R.I.P. George Segal
George Segal died the other day at the age of 87
For people my age, he was a sitcom actor in two long running series, Just Shoot Me! and The Goldbergs, where he could often be the funniest part of the show. But he was also playing an elder role in an ensemble cast and he did so with ease.
Of course his career was a lot longer and more colorful than those roles would suggest. He studied at the Actors Studio under Lee Strasberg and Uta Hagen. After being an understudy in the legendary 1956 production of The Iceman Cometh that starred Jason Robards and was directed by Jose Quintero, Segal worked under Joseph Papp at the Public Theatre, was a member of the legendary improv troupe The Premise, and appeared on Broadway before he went to Hollywood in the early 1960’s.
Segal spent years working in TV and film, in ensemble casts (The Longest Day) and leading roles (King Rat) before his biggest role, the 1966 adaptation of Who’s Afraid of Virginia Woolf? where he starred with Elizabeth Taylor, Richard Burton and Sandy Dennis. The Mike Nichols production is essential viewing, one of the key texts in understanding and thinking about how to translate theater to the screen, about Albee’s language, and these four characters and indelible performances.
For the next fifteen years or so, Segal had a great run as an actor. There were flops, of course, but he worked with some of the best American directors on comedies, dramas, and a lot of work that straddled the genres and were a part of that era’s efforts to craft a new language and style of film.
California Split (Robert Altman). The Terminal Man (Mike Hodges). Bye Bye Braverman (Sidney Lumet). Blume in Love (Paul Mazursky). Where’s Poppa? (Carl Reiner). That doesn’t even mention films like A Touch of Class, Loving, The Hot Rock, The Owl and the Pussycat, Fun with Dick and Jane, Who Is Killing the Great Chefs of Europe?

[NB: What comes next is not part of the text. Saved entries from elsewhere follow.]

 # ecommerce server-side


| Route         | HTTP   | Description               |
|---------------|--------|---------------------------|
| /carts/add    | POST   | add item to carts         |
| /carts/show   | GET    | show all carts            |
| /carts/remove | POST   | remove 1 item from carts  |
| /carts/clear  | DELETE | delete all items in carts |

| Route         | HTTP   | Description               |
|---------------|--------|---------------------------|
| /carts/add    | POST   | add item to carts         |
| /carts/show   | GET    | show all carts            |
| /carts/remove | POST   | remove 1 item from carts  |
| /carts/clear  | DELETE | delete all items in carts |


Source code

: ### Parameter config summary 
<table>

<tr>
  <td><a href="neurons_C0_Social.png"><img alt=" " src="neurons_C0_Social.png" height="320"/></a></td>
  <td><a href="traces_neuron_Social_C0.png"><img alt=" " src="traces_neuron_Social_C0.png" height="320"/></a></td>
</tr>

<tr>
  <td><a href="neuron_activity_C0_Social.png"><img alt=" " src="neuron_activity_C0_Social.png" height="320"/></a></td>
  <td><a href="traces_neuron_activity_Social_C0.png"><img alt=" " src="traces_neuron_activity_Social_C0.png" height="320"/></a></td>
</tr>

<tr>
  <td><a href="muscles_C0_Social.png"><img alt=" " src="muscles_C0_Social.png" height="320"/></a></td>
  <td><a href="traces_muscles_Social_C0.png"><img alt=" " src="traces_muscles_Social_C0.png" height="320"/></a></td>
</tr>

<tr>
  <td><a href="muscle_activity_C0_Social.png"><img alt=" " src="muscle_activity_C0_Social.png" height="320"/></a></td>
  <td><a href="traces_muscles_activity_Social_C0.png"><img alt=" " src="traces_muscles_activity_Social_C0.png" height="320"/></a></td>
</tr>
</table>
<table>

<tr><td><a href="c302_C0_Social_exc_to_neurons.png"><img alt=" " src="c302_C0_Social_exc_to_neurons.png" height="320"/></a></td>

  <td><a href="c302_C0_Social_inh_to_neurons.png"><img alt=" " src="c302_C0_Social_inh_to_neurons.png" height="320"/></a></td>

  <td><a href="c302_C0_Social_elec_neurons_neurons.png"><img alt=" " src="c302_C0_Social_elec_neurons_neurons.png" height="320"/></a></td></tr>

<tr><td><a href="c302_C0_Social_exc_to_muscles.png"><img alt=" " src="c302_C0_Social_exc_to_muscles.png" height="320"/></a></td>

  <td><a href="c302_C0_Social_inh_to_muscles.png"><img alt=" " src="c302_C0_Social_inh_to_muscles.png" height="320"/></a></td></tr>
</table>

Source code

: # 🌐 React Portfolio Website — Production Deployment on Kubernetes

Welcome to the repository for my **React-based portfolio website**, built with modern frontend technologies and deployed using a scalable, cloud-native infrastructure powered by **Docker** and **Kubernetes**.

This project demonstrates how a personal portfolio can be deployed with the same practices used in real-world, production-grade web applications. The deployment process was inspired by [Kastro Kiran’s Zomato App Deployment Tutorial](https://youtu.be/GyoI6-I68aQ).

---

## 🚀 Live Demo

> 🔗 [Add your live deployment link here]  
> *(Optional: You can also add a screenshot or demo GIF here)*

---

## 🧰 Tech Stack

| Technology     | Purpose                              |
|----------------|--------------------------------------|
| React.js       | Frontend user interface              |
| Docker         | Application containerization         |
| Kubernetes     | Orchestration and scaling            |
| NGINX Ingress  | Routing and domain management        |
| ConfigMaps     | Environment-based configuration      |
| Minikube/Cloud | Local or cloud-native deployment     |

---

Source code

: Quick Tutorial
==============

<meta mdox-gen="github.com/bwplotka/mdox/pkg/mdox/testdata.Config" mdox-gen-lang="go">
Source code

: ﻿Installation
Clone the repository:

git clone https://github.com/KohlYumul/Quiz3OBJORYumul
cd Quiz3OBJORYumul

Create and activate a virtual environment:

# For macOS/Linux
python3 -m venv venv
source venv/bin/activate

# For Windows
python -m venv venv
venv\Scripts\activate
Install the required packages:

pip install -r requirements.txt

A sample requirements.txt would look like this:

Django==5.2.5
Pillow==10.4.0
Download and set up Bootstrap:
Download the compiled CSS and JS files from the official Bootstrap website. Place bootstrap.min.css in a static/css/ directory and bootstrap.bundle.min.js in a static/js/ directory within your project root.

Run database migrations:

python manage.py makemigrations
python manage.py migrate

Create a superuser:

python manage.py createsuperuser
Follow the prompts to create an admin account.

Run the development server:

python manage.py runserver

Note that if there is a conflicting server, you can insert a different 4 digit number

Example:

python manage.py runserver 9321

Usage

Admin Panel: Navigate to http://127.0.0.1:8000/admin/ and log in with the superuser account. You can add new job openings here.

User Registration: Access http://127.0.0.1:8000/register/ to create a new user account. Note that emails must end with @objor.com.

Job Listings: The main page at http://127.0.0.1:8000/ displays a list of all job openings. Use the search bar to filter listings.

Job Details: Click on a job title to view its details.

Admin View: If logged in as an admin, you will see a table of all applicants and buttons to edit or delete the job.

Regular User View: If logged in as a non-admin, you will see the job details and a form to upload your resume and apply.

For more than a decade Segal had the enviable career of being a leading man and a character actor. Which I suppose must have made the fall even worse. Apparently there was bad behavior, there were drugs, but Segal turned things around and by the nineties was a character actor again in film, he returned to Broadway. And then found success in television. Along the way he was also a noted banjo player and recorded a few albums,
Segal had that quality that so many successful actors. There was charm, there was intelligence, and maybe it’s just me but he always felt deeply familiar in so many ways. He lived a full life and there’s nothing sad in an old man dying after a long, full life. But it’s worth raising a glass over such a life.